Por eso considera esencial que haya controles médicos en los campos bases. "Y si las personas no está en condiciones, no las dejan escalar. Así evitan una posible muerte arriba. Pero el Gobierno de Nepal en gran parte vive del turismo, entonces entre más permisos vendan, mejor", dice.
Fernando, que hace más de 20 años recorre el Himalaya, ha sido testigo de cómo el turismo ha mejorado la calidad de vida de las comunidades que la habitan y que antes vivían en condiciones que él considera de mayor precariedad.

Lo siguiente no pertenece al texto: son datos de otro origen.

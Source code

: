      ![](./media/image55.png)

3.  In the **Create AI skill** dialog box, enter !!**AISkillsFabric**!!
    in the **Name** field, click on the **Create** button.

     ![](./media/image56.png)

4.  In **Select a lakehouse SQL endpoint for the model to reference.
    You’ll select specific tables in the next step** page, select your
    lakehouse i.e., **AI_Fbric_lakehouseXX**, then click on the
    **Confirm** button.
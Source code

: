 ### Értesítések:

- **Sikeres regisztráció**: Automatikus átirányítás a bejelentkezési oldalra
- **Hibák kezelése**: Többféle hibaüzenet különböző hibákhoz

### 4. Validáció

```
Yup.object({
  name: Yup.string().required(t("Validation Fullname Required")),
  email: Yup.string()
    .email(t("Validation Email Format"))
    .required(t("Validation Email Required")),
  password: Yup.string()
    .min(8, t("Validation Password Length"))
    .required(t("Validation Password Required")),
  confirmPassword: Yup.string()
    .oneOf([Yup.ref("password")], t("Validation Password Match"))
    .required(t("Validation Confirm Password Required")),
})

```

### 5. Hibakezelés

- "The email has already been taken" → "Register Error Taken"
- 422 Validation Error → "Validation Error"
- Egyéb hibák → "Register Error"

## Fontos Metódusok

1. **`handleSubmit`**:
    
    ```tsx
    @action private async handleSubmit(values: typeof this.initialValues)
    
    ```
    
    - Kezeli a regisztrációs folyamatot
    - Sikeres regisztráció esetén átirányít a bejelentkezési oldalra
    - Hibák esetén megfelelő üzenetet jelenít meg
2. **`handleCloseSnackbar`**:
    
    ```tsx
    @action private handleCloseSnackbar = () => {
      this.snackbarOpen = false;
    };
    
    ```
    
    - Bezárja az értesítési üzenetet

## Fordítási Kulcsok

Sin embargo, cree que en lugares como el Everest debe haber una mayor regulación por parte de las autoridades para cuidar tanto la montaña como la vida de las personas.
El alpinista confiesa que hay una tensión entre los que están detrás del turismo de alta cota (como es llamado en el Himalaya) y los deportistas como él, que creen que se ha prostituido un templo. "La montaña para nosotros es un escenario que nos permite conocernos a nosotros mismos, llevar nuestros pensamientos, nuestros sueños, muchas veces a unos límites que pensábamos que no podíamos".
Y continúa en su reflexión: "La montaña, subir a ella, no es una entidad impuesta donde te dicen: mira, las cosas son así, sino es la montaña la que te dice a ti: bueno, ¿no viniste entrenado? Esto es así. Estás en situación de riesgo, ¿dónde está lo mejor o lo peor de ti? ¿Eres honesto en tu vida o llegaste antes de la cumbre y te bajaste diciendo que llegaste a ella?".
Fernando es un obsesivo con la seguridad y un estudioso de su disciplina. Crítica con dureza esa idea romántica del aventurero o alpinista que encuentra algo glorioso en morir durante una expedición. Y lo enamora más el camino, lo que pasa en este, que la propia meta, que el llegar a la cumbre, aunque dice que eso también es hermoso. Y siempre que sube tiene en mente su hogar, su familia: la idea de que siempre hay algo más importante que lo obliga a bajar. "No quiero ser un yeti que vive en las montañas, de las montañas hay que volver. Allá vamos a buscar la vida, no la muerte", concluye.